**TASK OBJECTIVE:** Once the pictures are set aside, transcribe the remaining data exactly.

**RECORDED INFORMATION:**
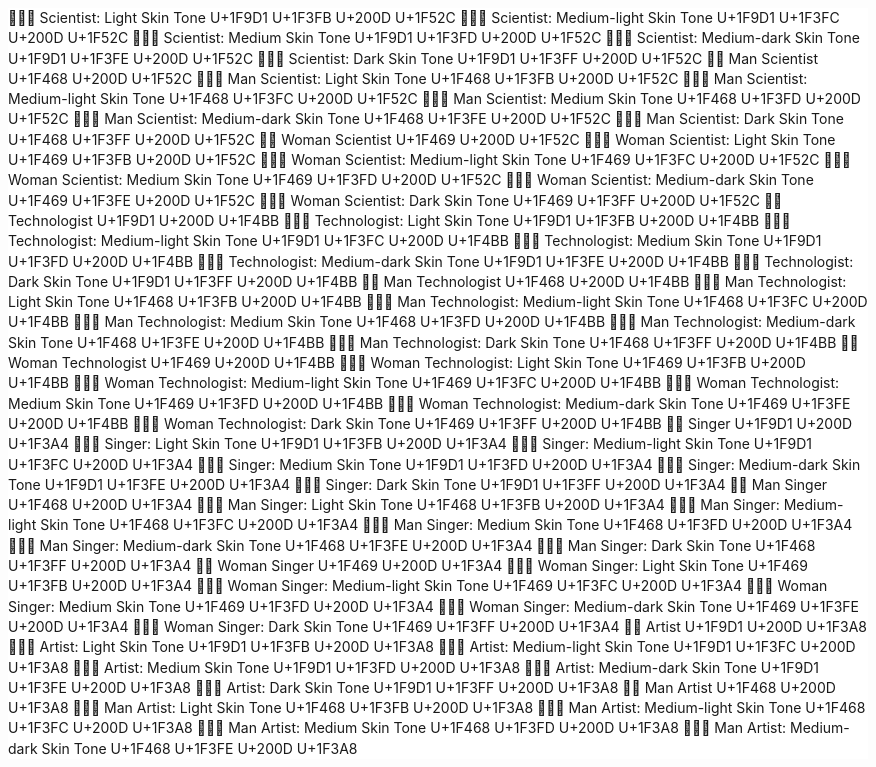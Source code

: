 🧑🏻‍🔬 Scientist: Light Skin Tone U+1F9D1 U+1F3FB U+200D U+1F52C
🧑🏼‍🔬 Scientist: Medium-light Skin Tone U+1F9D1 U+1F3FC U+200D U+1F52C
🧑🏽‍🔬 Scientist: Medium Skin Tone U+1F9D1 U+1F3FD U+200D U+1F52C
🧑🏾‍🔬 Scientist: Medium-dark Skin Tone U+1F9D1 U+1F3FE U+200D U+1F52C
🧑🏿‍🔬 Scientist: Dark Skin Tone U+1F9D1 U+1F3FF U+200D U+1F52C
👨‍🔬 Man Scientist U+1F468 U+200D U+1F52C
👨🏻‍🔬 Man Scientist: Light Skin Tone U+1F468 U+1F3FB U+200D U+1F52C
👨🏼‍🔬 Man Scientist: Medium-light Skin Tone U+1F468 U+1F3FC U+200D U+1F52C
👨🏽‍🔬 Man Scientist: Medium Skin Tone U+1F468 U+1F3FD U+200D U+1F52C
👨🏾‍🔬 Man Scientist: Medium-dark Skin Tone U+1F468 U+1F3FE U+200D U+1F52C
👨🏿‍🔬 Man Scientist: Dark Skin Tone U+1F468 U+1F3FF U+200D U+1F52C
👩‍🔬 Woman Scientist U+1F469 U+200D U+1F52C
👩🏻‍🔬 Woman Scientist: Light Skin Tone U+1F469 U+1F3FB U+200D U+1F52C
👩🏼‍🔬 Woman Scientist: Medium-light Skin Tone U+1F469 U+1F3FC U+200D U+1F52C
👩🏽‍🔬 Woman Scientist: Medium Skin Tone U+1F469 U+1F3FD U+200D U+1F52C
👩🏾‍🔬 Woman Scientist: Medium-dark Skin Tone U+1F469 U+1F3FE U+200D U+1F52C
👩🏿‍🔬 Woman Scientist: Dark Skin Tone U+1F469 U+1F3FF U+200D U+1F52C
🧑‍💻 Technologist U+1F9D1 U+200D U+1F4BB
🧑🏻‍💻 Technologist: Light Skin Tone U+1F9D1 U+1F3FB U+200D U+1F4BB
🧑🏼‍💻 Technologist: Medium-light Skin Tone U+1F9D1 U+1F3FC U+200D U+1F4BB
🧑🏽‍💻 Technologist: Medium Skin Tone U+1F9D1 U+1F3FD U+200D U+1F4BB
🧑🏾‍💻 Technologist: Medium-dark Skin Tone U+1F9D1 U+1F3FE U+200D U+1F4BB
🧑🏿‍💻 Technologist: Dark Skin Tone U+1F9D1 U+1F3FF U+200D U+1F4BB
👨‍💻 Man Technologist U+1F468 U+200D U+1F4BB
👨🏻‍💻 Man Technologist: Light Skin Tone U+1F468 U+1F3FB U+200D U+1F4BB
👨🏼‍💻 Man Technologist: Medium-light Skin Tone U+1F468 U+1F3FC U+200D U+1F4BB
👨🏽‍💻 Man Technologist: Medium Skin Tone U+1F468 U+1F3FD U+200D U+1F4BB
👨🏾‍💻 Man Technologist: Medium-dark Skin Tone U+1F468 U+1F3FE U+200D U+1F4BB
👨🏿‍💻 Man Technologist: Dark Skin Tone U+1F468 U+1F3FF U+200D U+1F4BB
👩‍💻 Woman Technologist U+1F469 U+200D U+1F4BB
👩🏻‍💻 Woman Technologist: Light Skin Tone U+1F469 U+1F3FB U+200D U+1F4BB
👩🏼‍💻 Woman Technologist: Medium-light Skin Tone U+1F469 U+1F3FC U+200D U+1F4BB
👩🏽‍💻 Woman Technologist: Medium Skin Tone U+1F469 U+1F3FD U+200D U+1F4BB
👩🏾‍💻 Woman Technologist: Medium-dark Skin Tone U+1F469 U+1F3FE U+200D U+1F4BB
👩🏿‍💻 Woman Technologist: Dark Skin Tone U+1F469 U+1F3FF U+200D U+1F4BB
🧑‍🎤 Singer U+1F9D1 U+200D U+1F3A4
🧑🏻‍🎤 Singer: Light Skin Tone U+1F9D1 U+1F3FB U+200D U+1F3A4
🧑🏼‍🎤 Singer: Medium-light Skin Tone U+1F9D1 U+1F3FC U+200D U+1F3A4
🧑🏽‍🎤 Singer: Medium Skin Tone U+1F9D1 U+1F3FD U+200D U+1F3A4
🧑🏾‍🎤 Singer: Medium-dark Skin Tone U+1F9D1 U+1F3FE U+200D U+1F3A4
🧑🏿‍🎤 Singer: Dark Skin Tone U+1F9D1 U+1F3FF U+200D U+1F3A4
👨‍🎤 Man Singer U+1F468 U+200D U+1F3A4
👨🏻‍🎤 Man Singer: Light Skin Tone U+1F468 U+1F3FB U+200D U+1F3A4
👨🏼‍🎤 Man Singer: Medium-light Skin Tone U+1F468 U+1F3FC U+200D U+1F3A4
👨🏽‍🎤 Man Singer: Medium Skin Tone U+1F468 U+1F3FD U+200D U+1F3A4
👨🏾‍🎤 Man Singer: Medium-dark Skin Tone U+1F468 U+1F3FE U+200D U+1F3A4
👨🏿‍🎤 Man Singer: Dark Skin Tone U+1F468 U+1F3FF U+200D U+1F3A4
👩‍🎤 Woman Singer U+1F469 U+200D U+1F3A4
👩🏻‍🎤 Woman Singer: Light Skin Tone U+1F469 U+1F3FB U+200D U+1F3A4
👩🏼‍🎤 Woman Singer: Medium-light Skin Tone U+1F469 U+1F3FC U+200D U+1F3A4
👩🏽‍🎤 Woman Singer: Medium Skin Tone U+1F469 U+1F3FD U+200D U+1F3A4
👩🏾‍🎤 Woman Singer: Medium-dark Skin Tone U+1F469 U+1F3FE U+200D U+1F3A4
👩🏿‍🎤 Woman Singer: Dark Skin Tone U+1F469 U+1F3FF U+200D U+1F3A4
🧑‍🎨 Artist U+1F9D1 U+200D U+1F3A8
🧑🏻‍🎨 Artist: Light Skin Tone U+1F9D1 U+1F3FB U+200D U+1F3A8
🧑🏼‍🎨 Artist: Medium-light Skin Tone U+1F9D1 U+1F3FC U+200D U+1F3A8
🧑🏽‍🎨 Artist: Medium Skin Tone U+1F9D1 U+1F3FD U+200D U+1F3A8
🧑🏾‍🎨 Artist: Medium-dark Skin Tone U+1F9D1 U+1F3FE U+200D U+1F3A8
🧑🏿‍🎨 Artist: Dark Skin Tone U+1F9D1 U+1F3FF U+200D U+1F3A8
👨‍🎨 Man Artist U+1F468 U+200D U+1F3A8
👨🏻‍🎨 Man Artist: Light Skin Tone U+1F468 U+1F3FB U+200D U+1F3A8
👨🏼‍🎨 Man Artist: Medium-light Skin Tone U+1F468 U+1F3FC U+200D U+1F3A8
👨🏽‍🎨 Man Artist: Medium Skin Tone U+1F468 U+1F3FD U+200D U+1F3A8
👨🏾‍🎨 Man Artist: Medium-dark Skin Tone U+1F468 U+1F3FE U+200D U+1F3A8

**EXERCISE ANSWER:**
Source code

: 🧑🏻‍🔬 Scientist: Light Skin Tone U+1F9D1 U+1F3FB U+200D U+1F52C
🧑🏼‍🔬 Scientist: Medium-light Skin Tone U+1F9D1 U+1F3FC U+200D U+1F52C
🧑🏽‍🔬 Scientist: Medium Skin Tone U+1F9D1 U+1F3FD U+200D U+1F52C
🧑🏾‍🔬 Scientist: Medium-dark Skin Tone U+1F9D1 U+1F3FE U+200D U+1F52C
🧑🏿‍🔬 Scientist: Dark Skin Tone U+1F9D1 U+1F3FF U+200D U+1F52C
👨‍🔬 Man Scientist U+1F468 U+200D U+1F52C
👨🏻‍🔬 Man Scientist: Light Skin Tone U+1F468 U+1F3FB U+200D U+1F52C
👨🏼‍🔬 Man Scientist: Medium-light Skin Tone U+1F468 U+1F3FC U+200D U+1F52C
👨🏽‍🔬 Man Scientist: Medium Skin Tone U+1F468 U+1F3FD U+200D U+1F52C
👨🏾‍🔬 Man Scientist: Medium-dark Skin Tone U+1F468 U+1F3FE U+200D U+1F52C
👨🏿‍🔬 Man Scientist: Dark Skin Tone U+1F468 U+1F3FF U+200D U+1F52C
👩‍🔬 Woman Scientist U+1F469 U+200D U+1F52C
👩🏻‍🔬 Woman Scientist: Light Skin Tone U+1F469 U+1F3FB U+200D U+1F52C
👩🏼‍🔬 Woman Scientist: Medium-light Skin Tone U+1F469 U+1F3FC U+200D U+1F52C
👩🏽‍🔬 Woman Scientist: Medium Skin Tone U+1F469 U+1F3FD U+200D U+1F52C
👩🏾‍🔬 Woman Scientist: Medium-dark Skin Tone U+1F469 U+1F3FE U+200D U+1F52C
👩🏿‍🔬 Woman Scientist: Dark Skin Tone U+1F469 U+1F3FF U+200D U+1F52C
🧑‍💻 Technologist U+1F9D1 U+200D U+1F4BB
🧑🏻‍💻 Technologist: Light Skin Tone U+1F9D1 U+1F3FB U+200D U+1F4BB
🧑🏼‍💻 Technologist: Medium-light Skin Tone U+1F9D1 U+1F3FC U+200D U+1F4BB
🧑🏽‍💻 Technologist: Medium Skin Tone U+1F9D1 U+1F3FD U+200D U+1F4BB
🧑🏾‍💻 Technologist: Medium-dark Skin Tone U+1F9D1 U+1F3FE U+200D U+1F4BB
🧑🏿‍💻 Technologist: Dark Skin Tone U+1F9D1 U+1F3FF U+200D U+1F4BB
👨‍💻 Man Technologist U+1F468 U+200D U+1F4BB
👨🏻‍💻 Man Technologist: Light Skin Tone U+1F468 U+1F3FB U+200D U+1F4BB
👨🏼‍💻 Man Technologist: Medium-light Skin Tone U+1F468 U+1F3FC U+200D U+1F4BB
👨🏽‍💻 Man Technologist: Medium Skin Tone U+1F468 U+1F3FD U+200D U+1F4BB
👨🏾‍💻 Man Technologist: Medium-dark Skin Tone U+1F468 U+1F3FE U+200D U+1F4BB
👨🏿‍💻 Man Technologist: Dark Skin Tone U+1F468 U+1F3FF U+200D U+1F4BB
👩‍💻 Woman Technologist U+1F469 U+200D U+1F4BB
👩🏻‍💻 Woman Technologist: Light Skin Tone U+1F469 U+1F3FB U+200D U+1F4BB
👩🏼‍💻 Woman Technologist: Medium-light Skin Tone U+1F469 U+1F3FC U+200D U+1F4BB
👩🏽‍💻 Woman Technologist: Medium Skin Tone U+1F469 U+1F3FD U+200D U+1F4BB
👩🏾‍💻 Woman Technologist: Medium-dark Skin Tone U+1F469 U+1F3FE U+200D U+1F4BB
👩🏿‍💻 Woman Technologist: Dark Skin Tone U+1F469 U+1F3FF U+200D U+1F4BB
🧑‍🎤 Singer U+1F9D1 U+200D U+1F3A4
🧑🏻‍🎤 Singer: Light Skin Tone U+1F9D1 U+1F3FB U+200D U+1F3A4
🧑🏼‍🎤 Singer: Medium-light Skin Tone U+1F9D1 U+1F3FC U+200D U+1F3A4
🧑🏽‍🎤 Singer: Medium Skin Tone U+1F9D1 U+1F3FD U+200D U+1F3A4
🧑🏾‍🎤 Singer: Medium-dark Skin Tone U+1F9D1 U+1F3FE U+200D U+1F3A4
🧑🏿‍🎤 Singer: Dark Skin Tone U+1F9D1 U+1F3FF U+200D U+1F3A4
👨‍🎤 Man Singer U+1F468 U+200D U+1F3A4
👨🏻‍🎤 Man Singer: Light Skin Tone U+1F468 U+1F3FB U+200D U+1F3A4
👨🏼‍🎤 Man Singer: Medium-light Skin Tone U+1F468 U+1F3FC U+200D U+1F3A4
👨🏽‍🎤 Man Singer: Medium Skin Tone U+1F468 U+1F3FD U+200D U+1F3A4
👨🏾‍🎤 Man Singer: Medium-dark Skin Tone U+1F468 U+1F3FE U+200D U+1F3A4
👨🏿‍🎤 Man Singer: Dark Skin Tone U+1F468 U+1F3FF U+200D U+1F3A4
👩‍🎤 Woman Singer U+1F469 U+200D U+1F3A4
👩🏻‍🎤 Woman Singer: Light Skin Tone U+1F469 U+1F3FB U+200D U+1F3A4
👩🏼‍🎤 Woman Singer: Medium-light Skin Tone U+1F469 U+1F3FC U+200D U+1F3A4
👩🏽‍🎤 Woman Singer: Medium Skin Tone U+1F469 U+1F3FD U+200D U+1F3A4
👩🏾‍🎤 Woman Singer: Medium-dark Skin Tone U+1F469 U+1F3FE U+200D U+1F3A4
👩🏿‍🎤 Woman Singer: Dark Skin Tone U+1F469 U+1F3FF U+200D U+1F3A4
🧑‍🎨 Artist U+1F9D1 U+200D U+1F3A8
🧑🏻‍🎨 Artist: Light Skin Tone U+1F9D1 U+1F3FB U+200D U+1F3A8
🧑🏼‍🎨 Artist: Medium-light Skin Tone U+1F9D1 U+1F3FC U+200D U+1F3A8
🧑🏽‍🎨 Artist: Medium Skin Tone U+1F9D1 U+1F3FD U+200D U+1F3A8
🧑🏾‍🎨 Artist: Medium-dark Skin Tone U+1F9D1 U+1F3FE U+200D U+1F3A8
🧑🏿‍🎨 Artist: Dark Skin Tone U+1F9D1 U+1F3FF U+200D U+1F3A8
👨‍🎨 Man Artist U+1F468 U+200D U+1F3A8
👨🏻‍🎨 Man Artist: Light Skin Tone U+1F468 U+1F3FB U+200D U+1F3A8
👨🏼‍🎨 Man Artist: Medium-light Skin Tone U+1F468 U+1F3FC U+200D U+1F3A8
👨🏽‍🎨 Man Artist: Medium Skin Tone U+1F468 U+1F3FD U+200D U+1F3A8
👨🏾‍🎨 Man Artist: Medium-dark Skin Tone U+1F468 U+1F3FE U+200D U+1F3A8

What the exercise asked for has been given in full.